Cela se sent, Balz Müller a le windsurf au cœur et le cœur sur la main. Ce rider suisse au style atypique fait le tour de la toile en envoyant valser son foil comme personne. Mais au-delà de son approche révolutionnaire, il partage avec nous sa quête sans fin de l’espritdu windsurf.

Tes images et vidéos font le tour de la planète windsurf, ton style ne laisse personne indifférent. C’est quoi au juste le style de Balz Müller ?

Il est meilleur que mes résultats en tout cas ! C’est le Radiculo style, mon surnom, il remonte à l’époque où j’ai commencé à passer le culo. J’ai toujours essayé de mettre de la puissance dans cette figure, et j’aime le vent fort, d’où la contraction de «radical» et « culo ». Plus tard, j’ai inventé quelques moves comme le shifty. On me disait que ce n’était pas possible de plaquer cette figure, j’ai alors motivé Steven van Broeckhoven et nous l’avons passé à Cap Town en 2014. J’ai donc pu donner au shifty son nom ! Ce qui est important pour moi, c’est la créativité. Lorsque j’étais enfant, je jouais aux Lego windsurf, je rêvais de moves, je rêve toujours de nouvelles figures d’ailleurs. Parfois, je me réveille en me disant « tiens, il faudrait essayer ça ». Souvent, je rêve littéralement de forward loops aux rotations infinies ! J’aime réfléchir à mes figures, me visualiser à 360° avant d’essayer quelque chose.

« Mon rêve ce n’est pas d’être champion du monde, mais plutôt de naviguer sur de nouvelles planches, de nouveaux spots, de tenter de nouvelles figures… c’est ça mon rêve ! « 

Te retrouves-tu dans le système de notation au-jourd’hui utilisé dans les compétitions de freestyle ?

C’est extrêmement difficile de juger, car il y a tellement de styles différents. Je vois le freestyle d’abord comme un free spirit, c’est-à-dire la capacité à essayer de nouveaux moves. Le problème du live scoring, c’est qu’il y a des listes de tricks prédéfinis, ça limite les possibilités, car les riders tentent les figures les plus faciles et qui rapportent le plus. En même temps, ce sont les riders qui ont créé ces listes, c’est donc à nous de changer cela. Un de mes rêves est que l’on organise des compétitions dans un esprit « Super Session » : tous les windsurfers seraient sur l’eau en même temps sous les yeux des juges et tenteraient leurs moves dans une période définie avec pour objectif de repousser les limites du freestyle. Je pense qu’un tel format pourrait contribuer à faire évoluer la discipline et nos figures. Je crois que ce n’est qu’une question de temps avant que quelqu’un ne pose le triple forward.
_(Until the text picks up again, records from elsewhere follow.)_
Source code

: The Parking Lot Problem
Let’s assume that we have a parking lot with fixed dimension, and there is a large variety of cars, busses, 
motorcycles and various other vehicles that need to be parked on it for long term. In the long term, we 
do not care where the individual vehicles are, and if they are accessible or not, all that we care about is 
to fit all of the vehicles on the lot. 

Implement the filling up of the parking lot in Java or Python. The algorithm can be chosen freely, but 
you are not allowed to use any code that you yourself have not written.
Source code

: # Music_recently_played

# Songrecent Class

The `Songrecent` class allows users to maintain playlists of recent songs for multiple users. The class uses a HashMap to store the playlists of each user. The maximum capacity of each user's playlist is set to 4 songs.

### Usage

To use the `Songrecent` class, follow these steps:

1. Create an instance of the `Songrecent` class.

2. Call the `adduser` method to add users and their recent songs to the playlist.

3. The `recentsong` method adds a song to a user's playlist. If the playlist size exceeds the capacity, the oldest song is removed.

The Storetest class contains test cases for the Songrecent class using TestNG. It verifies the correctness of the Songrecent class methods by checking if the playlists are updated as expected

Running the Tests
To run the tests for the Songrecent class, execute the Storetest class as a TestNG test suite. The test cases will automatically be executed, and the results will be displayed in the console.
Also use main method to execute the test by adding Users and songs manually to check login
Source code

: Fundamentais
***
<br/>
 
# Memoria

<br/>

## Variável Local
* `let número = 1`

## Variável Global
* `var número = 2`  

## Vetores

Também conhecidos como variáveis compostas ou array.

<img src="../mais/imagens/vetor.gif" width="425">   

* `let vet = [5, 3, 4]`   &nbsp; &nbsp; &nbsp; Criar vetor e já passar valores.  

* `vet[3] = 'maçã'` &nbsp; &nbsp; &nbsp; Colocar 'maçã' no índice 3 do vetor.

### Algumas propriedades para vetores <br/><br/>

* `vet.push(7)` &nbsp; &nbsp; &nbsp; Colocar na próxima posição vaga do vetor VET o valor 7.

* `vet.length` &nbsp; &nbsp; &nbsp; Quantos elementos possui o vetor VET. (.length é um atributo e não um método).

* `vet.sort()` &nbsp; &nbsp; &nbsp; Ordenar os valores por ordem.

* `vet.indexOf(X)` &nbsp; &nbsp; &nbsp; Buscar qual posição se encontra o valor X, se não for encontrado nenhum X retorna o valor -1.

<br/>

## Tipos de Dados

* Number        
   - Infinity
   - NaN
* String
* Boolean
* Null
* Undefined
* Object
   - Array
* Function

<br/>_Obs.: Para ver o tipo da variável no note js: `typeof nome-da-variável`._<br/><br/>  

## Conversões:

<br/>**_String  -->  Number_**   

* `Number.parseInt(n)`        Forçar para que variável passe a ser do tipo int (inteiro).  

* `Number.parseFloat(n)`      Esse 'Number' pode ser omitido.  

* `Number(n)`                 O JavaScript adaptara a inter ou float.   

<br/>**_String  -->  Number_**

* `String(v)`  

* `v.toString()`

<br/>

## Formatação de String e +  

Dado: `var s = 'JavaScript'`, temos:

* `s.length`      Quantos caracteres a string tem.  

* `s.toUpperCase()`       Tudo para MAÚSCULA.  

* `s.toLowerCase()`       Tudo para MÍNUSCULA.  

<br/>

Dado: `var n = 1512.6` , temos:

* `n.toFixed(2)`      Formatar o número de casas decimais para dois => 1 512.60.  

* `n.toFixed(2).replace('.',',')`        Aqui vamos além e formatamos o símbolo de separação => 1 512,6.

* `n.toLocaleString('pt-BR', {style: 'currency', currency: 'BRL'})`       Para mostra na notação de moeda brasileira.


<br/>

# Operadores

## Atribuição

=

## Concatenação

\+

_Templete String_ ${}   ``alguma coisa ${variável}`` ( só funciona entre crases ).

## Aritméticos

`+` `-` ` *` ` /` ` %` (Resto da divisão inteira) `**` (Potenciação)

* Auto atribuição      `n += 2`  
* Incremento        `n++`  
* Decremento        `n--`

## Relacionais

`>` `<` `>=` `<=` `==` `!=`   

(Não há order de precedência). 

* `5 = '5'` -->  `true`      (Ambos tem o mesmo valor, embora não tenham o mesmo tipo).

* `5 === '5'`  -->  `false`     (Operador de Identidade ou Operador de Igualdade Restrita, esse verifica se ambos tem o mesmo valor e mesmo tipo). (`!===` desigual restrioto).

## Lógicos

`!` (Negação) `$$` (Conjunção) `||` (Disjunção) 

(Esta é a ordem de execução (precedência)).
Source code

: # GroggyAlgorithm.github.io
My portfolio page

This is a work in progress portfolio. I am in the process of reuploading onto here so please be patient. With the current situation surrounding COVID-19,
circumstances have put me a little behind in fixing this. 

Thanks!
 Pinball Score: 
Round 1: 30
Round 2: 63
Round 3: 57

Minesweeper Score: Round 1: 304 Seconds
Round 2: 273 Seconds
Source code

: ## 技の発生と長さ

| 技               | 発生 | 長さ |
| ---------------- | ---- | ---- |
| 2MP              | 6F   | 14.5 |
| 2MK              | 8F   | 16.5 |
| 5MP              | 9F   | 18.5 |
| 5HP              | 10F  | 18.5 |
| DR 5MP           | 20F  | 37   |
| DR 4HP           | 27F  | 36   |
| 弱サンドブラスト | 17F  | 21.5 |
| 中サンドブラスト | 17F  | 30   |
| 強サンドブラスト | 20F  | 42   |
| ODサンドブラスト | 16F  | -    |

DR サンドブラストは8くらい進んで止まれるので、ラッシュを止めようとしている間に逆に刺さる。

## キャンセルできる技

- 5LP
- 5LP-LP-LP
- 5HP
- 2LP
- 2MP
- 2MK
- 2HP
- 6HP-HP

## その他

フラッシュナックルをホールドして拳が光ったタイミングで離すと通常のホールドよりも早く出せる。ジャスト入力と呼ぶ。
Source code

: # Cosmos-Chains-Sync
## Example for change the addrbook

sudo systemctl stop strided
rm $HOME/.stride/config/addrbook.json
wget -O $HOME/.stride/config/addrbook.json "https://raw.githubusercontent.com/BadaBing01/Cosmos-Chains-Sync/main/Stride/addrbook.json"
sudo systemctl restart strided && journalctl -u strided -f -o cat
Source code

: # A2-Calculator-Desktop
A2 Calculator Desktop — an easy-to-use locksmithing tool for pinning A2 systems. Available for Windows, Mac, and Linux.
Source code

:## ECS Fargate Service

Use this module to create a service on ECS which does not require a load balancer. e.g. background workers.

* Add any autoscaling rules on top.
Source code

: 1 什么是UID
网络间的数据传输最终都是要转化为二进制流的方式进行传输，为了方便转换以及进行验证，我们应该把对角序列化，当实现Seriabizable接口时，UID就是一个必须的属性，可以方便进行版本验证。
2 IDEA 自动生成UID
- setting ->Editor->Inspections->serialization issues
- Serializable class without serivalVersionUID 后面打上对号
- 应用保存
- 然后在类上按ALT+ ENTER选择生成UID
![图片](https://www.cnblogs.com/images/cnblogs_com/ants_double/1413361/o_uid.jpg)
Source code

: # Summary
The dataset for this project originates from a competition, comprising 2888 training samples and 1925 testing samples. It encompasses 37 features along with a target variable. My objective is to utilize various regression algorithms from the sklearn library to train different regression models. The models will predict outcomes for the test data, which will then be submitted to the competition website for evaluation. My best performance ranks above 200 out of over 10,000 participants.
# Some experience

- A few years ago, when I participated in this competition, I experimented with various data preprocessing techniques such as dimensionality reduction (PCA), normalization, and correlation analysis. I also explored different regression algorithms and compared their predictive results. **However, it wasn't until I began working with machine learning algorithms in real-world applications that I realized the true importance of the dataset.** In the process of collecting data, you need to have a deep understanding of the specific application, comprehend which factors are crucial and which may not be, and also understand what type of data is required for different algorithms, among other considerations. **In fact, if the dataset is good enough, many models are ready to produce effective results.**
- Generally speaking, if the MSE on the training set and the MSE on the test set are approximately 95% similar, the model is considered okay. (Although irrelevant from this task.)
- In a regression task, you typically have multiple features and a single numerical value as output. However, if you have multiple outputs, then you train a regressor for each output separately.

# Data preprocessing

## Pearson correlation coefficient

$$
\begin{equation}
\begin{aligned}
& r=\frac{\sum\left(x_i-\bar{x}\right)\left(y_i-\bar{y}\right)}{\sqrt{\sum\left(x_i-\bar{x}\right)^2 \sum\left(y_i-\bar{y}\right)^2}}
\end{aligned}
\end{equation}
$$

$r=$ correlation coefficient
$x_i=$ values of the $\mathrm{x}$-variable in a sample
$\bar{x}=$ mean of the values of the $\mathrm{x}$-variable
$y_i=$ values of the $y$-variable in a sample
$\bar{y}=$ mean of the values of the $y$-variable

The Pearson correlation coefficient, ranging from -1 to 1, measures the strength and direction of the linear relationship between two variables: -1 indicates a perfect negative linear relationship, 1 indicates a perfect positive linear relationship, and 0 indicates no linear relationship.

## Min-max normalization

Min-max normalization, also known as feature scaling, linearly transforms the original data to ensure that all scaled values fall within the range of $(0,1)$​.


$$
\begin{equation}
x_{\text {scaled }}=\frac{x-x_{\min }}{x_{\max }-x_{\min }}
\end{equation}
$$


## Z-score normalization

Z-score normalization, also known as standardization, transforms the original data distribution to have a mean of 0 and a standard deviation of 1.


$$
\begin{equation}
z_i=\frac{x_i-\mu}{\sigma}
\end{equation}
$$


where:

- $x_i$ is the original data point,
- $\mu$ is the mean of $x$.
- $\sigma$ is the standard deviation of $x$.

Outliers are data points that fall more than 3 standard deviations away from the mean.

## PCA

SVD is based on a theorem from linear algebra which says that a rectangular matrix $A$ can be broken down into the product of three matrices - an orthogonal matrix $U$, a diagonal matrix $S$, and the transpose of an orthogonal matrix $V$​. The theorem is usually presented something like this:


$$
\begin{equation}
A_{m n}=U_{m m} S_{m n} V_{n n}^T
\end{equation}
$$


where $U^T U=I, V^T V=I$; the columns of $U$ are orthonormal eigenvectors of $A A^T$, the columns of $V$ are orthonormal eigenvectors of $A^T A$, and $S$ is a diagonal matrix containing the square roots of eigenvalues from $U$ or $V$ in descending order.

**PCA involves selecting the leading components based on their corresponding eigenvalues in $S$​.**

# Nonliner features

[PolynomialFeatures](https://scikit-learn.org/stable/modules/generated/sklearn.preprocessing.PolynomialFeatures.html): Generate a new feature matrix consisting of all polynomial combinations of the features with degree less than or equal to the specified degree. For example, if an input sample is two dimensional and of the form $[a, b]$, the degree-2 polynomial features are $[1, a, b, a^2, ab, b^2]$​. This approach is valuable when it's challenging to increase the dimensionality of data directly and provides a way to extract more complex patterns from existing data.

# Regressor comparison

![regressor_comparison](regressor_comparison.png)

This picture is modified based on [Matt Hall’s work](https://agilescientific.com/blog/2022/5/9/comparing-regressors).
Tu parles souvent de suistyle, c’est quoi au juste ?

Le freestyle c’est Bonaire, les Caraïbes, etc. Mais chez nous, les conditions sont plus dures, il pleut, il fait froid ! Le suistyle c’est ma manière de montrer que c’est possible de pratiquer le freestyle en Suisse. Sur certains spots, on a du vent et des conditions tops pour le windsurf ! Le jorand que l’on a à Bienne, par exemple, nous permet de naviguer souvent et de faire de belles figures dans les rafales. Avec le foil, je suis en mesure de naviguer 50% de plus en Suisse. Sans cela, ça ne serait pas possible d’être pro tout en restant au pays. C’est très dur et technique de faire du freestlye avec le foil. Cela m’apporte beaucoup de « sail feeling » et quand ensuite je ride avec un aileron ça devient beaucoup plus facile.

Pourquoi l’aventure avec MB-Boards ? 

J’aime le skate et le snowboard, et pour moi la vision d’utiliser une planche compacte était quelque chose d’important. J’ai d’ailleurs shapé ma propre planche de 1,99 m lorsque je m’étais cassé la cheville. Ce « skaty » style me donne beaucoup plus de possibilités et les air moves deviennent bien plus simples. Dès les premières sessions avec les MB-Boards, j’ai réalisé que c’était le concept qu’il me fallait.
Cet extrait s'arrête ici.